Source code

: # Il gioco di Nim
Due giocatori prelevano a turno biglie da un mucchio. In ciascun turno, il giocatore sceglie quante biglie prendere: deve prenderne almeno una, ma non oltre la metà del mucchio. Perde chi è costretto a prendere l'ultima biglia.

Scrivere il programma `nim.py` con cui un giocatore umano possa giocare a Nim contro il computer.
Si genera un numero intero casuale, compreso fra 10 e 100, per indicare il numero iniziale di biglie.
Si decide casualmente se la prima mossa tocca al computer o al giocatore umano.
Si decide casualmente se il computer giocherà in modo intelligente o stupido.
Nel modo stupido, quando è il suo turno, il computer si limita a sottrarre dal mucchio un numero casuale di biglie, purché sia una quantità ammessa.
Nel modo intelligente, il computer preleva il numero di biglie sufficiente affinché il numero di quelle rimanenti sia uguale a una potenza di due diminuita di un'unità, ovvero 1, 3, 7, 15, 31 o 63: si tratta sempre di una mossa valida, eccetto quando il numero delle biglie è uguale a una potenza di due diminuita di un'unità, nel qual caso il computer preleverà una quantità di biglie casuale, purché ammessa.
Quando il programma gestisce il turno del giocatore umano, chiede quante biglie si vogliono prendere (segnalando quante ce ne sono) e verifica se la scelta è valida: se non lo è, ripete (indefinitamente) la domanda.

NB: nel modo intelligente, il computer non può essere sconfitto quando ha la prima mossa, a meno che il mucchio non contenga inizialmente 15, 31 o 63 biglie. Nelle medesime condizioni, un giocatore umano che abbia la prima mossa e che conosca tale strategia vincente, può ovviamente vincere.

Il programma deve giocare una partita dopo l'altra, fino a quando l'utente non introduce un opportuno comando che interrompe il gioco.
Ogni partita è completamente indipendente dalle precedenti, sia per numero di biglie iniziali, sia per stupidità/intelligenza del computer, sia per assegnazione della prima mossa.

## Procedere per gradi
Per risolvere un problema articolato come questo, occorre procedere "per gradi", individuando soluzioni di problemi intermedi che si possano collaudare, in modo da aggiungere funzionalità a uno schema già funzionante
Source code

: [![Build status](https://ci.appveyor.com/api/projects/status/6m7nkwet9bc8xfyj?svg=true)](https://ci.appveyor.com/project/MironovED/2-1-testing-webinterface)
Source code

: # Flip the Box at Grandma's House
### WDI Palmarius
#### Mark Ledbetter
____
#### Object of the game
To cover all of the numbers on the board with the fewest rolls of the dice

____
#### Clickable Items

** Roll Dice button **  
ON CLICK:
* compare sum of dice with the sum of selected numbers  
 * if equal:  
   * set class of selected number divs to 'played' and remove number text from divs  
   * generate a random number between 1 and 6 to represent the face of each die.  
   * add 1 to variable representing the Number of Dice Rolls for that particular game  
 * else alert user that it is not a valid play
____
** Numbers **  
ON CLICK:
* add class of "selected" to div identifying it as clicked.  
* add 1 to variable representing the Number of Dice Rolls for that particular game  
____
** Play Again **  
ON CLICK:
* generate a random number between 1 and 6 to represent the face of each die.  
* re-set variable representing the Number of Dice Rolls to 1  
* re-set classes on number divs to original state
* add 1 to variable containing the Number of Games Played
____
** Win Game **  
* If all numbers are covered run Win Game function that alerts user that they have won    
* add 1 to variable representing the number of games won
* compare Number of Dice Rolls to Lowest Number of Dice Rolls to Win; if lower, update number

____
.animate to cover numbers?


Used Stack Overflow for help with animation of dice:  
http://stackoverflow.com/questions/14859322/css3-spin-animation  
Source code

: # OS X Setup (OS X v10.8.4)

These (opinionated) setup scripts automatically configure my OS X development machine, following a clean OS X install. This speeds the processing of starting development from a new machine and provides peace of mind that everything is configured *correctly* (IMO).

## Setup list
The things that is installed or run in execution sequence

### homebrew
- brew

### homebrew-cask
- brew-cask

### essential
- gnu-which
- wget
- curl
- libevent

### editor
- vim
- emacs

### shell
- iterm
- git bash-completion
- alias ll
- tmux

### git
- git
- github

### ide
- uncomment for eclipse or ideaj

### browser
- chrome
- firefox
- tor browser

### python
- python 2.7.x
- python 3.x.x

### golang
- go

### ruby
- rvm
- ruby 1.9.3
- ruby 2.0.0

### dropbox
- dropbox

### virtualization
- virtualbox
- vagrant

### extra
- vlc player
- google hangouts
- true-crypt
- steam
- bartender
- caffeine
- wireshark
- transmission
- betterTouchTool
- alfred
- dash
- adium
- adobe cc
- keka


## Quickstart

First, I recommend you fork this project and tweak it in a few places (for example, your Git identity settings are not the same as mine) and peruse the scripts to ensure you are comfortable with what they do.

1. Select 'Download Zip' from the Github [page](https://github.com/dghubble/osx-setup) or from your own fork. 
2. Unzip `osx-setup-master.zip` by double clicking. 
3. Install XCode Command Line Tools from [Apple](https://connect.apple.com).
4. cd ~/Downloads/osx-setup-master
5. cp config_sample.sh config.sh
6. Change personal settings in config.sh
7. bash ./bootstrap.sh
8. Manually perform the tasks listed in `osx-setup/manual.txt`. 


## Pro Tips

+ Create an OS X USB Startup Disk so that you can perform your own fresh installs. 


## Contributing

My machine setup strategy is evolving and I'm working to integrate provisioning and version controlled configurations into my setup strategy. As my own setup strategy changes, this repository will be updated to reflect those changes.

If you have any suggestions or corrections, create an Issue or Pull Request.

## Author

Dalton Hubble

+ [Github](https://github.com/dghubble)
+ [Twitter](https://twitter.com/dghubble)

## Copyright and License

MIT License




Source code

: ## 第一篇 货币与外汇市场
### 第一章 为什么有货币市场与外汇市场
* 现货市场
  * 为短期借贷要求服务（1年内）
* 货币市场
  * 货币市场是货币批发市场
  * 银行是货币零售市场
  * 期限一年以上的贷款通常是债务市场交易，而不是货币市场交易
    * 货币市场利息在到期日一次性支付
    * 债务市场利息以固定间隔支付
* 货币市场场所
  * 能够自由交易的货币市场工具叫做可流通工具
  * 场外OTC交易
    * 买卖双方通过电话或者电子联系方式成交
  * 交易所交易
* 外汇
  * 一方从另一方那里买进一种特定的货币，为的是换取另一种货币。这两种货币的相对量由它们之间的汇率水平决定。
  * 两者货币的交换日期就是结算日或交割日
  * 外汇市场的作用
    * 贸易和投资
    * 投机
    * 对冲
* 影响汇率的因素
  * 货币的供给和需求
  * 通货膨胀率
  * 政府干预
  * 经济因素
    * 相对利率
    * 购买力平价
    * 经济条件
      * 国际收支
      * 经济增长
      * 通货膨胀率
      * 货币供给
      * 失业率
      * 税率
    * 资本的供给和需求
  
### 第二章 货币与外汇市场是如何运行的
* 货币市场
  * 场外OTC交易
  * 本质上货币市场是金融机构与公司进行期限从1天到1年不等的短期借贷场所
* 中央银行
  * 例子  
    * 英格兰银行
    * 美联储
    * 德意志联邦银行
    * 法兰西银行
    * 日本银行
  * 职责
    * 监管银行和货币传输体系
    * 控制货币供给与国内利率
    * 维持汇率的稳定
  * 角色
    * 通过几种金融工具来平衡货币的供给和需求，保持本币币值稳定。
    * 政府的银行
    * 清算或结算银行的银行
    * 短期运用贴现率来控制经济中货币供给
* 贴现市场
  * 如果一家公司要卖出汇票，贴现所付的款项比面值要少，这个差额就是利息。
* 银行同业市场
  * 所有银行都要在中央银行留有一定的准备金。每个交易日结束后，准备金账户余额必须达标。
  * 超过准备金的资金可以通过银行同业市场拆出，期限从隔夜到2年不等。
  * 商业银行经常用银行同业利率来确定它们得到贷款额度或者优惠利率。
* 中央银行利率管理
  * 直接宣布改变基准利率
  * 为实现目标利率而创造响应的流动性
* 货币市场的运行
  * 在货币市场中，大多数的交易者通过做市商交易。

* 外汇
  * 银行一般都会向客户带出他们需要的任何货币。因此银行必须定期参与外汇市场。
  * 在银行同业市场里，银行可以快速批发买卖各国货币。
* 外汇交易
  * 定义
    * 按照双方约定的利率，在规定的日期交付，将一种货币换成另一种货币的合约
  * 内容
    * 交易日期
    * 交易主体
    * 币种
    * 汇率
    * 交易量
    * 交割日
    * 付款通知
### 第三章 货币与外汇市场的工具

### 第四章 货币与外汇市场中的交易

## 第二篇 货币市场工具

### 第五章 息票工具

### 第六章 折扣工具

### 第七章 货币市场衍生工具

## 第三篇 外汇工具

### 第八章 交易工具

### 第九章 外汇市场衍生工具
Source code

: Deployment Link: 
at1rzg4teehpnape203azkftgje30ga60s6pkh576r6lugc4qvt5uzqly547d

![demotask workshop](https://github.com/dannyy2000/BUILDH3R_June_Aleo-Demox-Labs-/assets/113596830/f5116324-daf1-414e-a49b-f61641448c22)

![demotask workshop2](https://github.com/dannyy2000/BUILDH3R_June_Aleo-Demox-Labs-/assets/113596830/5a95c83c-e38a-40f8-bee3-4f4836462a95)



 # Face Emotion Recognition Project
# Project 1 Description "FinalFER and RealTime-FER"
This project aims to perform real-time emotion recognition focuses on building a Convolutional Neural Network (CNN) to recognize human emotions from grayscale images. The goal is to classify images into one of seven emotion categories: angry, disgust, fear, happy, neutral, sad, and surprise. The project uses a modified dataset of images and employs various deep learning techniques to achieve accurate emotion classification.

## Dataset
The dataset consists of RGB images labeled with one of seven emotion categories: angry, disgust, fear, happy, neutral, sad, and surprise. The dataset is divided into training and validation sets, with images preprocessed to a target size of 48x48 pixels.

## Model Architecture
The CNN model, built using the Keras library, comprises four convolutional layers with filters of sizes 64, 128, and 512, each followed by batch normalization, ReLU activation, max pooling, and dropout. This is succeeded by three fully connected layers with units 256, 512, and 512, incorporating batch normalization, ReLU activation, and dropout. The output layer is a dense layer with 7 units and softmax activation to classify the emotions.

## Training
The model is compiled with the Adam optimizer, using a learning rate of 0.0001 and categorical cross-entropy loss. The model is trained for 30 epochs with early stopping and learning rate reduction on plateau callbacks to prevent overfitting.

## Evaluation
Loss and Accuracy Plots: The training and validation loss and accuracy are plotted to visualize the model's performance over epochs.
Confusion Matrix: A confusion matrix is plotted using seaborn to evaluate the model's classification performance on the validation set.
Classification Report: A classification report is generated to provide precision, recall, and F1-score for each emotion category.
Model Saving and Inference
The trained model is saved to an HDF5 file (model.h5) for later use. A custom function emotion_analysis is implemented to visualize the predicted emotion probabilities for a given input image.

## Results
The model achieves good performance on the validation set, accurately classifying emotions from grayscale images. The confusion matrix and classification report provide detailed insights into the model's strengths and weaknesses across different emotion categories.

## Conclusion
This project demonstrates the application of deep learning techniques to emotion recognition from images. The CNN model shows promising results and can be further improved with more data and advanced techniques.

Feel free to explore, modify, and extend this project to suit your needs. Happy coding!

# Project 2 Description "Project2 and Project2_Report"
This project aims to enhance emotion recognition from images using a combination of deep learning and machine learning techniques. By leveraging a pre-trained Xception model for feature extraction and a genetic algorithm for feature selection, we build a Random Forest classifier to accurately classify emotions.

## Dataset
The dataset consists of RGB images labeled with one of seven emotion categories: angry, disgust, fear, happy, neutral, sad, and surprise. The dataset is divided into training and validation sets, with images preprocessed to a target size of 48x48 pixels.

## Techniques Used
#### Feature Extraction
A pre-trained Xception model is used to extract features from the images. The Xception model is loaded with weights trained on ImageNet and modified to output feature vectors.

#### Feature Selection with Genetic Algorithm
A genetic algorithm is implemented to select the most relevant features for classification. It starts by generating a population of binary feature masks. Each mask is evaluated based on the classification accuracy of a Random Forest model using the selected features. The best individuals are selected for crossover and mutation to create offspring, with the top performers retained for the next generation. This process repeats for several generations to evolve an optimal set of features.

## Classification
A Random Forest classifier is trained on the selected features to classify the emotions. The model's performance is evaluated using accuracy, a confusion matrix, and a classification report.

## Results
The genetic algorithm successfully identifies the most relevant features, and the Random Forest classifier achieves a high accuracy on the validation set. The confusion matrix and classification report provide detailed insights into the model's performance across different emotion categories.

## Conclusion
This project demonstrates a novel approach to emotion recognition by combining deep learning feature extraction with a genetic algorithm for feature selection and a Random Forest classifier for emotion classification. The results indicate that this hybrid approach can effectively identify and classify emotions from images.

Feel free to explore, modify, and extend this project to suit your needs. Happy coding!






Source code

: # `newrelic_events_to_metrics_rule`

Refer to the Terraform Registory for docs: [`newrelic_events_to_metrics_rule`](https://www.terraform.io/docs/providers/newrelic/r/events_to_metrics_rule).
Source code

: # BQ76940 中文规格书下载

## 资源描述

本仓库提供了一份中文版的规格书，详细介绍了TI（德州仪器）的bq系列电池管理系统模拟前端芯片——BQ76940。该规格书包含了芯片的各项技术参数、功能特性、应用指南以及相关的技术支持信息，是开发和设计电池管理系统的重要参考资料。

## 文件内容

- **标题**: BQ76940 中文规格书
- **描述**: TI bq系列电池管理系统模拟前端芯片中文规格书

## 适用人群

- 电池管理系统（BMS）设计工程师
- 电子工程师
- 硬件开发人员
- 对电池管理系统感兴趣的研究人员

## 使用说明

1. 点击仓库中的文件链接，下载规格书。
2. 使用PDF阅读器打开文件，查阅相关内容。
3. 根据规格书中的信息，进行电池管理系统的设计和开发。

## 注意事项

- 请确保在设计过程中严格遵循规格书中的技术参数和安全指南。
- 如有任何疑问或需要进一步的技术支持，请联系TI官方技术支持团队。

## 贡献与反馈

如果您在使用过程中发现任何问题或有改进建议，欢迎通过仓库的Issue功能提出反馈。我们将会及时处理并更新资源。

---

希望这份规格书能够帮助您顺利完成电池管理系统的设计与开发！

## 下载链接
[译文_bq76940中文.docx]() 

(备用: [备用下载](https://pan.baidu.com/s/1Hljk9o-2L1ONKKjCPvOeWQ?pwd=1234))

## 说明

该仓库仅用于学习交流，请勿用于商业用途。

++++++++

What needs to be done — Return the lines exactly as they stand, please. Start at the top of the material and finish with the line where "NB: nel modo" appears.

Result below —
Source code

: # Il gioco di Nim
Due giocatori prelevano a turno biglie da un mucchio. In ciascun turno, il giocatore sceglie quante biglie prendere: deve prenderne almeno una, ma non oltre la metà del mucchio. Perde chi è costretto a prendere l'ultima biglia.

Scrivere il programma `nim.py` con cui un giocatore umano possa giocare a Nim contro il computer.
Si genera un numero intero casuale, compreso fra 10 e 100, per indicare il numero iniziale di biglie.
Si decide casualmente se la prima mossa tocca al computer o al giocatore umano.
Si decide casualmente se il computer giocherà in modo intelligente o stupido.
Nel modo stupido, quando è il suo turno, il computer si limita a sottrarre dal mucchio un numero casuale di biglie, purché sia una quantità ammessa.
Nel modo intelligente, il computer preleva il numero di biglie sufficiente affinché il numero di quelle rimanenti sia uguale a una potenza di due diminuita di un'unità, ovvero 1, 3, 7, 15, 31 o 63: si tratta sempre di una mossa valida, eccetto quando il numero delle biglie è uguale a una potenza di due diminuita di un'unità, nel qual caso il computer preleverà una quantità di biglie casuale, purché ammessa.
Quando il programma gestisce il turno del giocatore umano, chiede quante biglie si vogliono prendere (segnalando quante ce ne sono) e verifica se la scelta è valida: se non lo è, ripete (indefinitamente) la domanda.

NB: nel modo intelligente, il computer non può essere sconfitto quando ha la prima mossa, a meno che il mucchio non contenga inizialmente 15, 31 o 63 biglie. Nelle medesime condizioni, un giocatore umano che abbia la prima mossa e che conosca tale strategia vincente, può ovviamente vincere.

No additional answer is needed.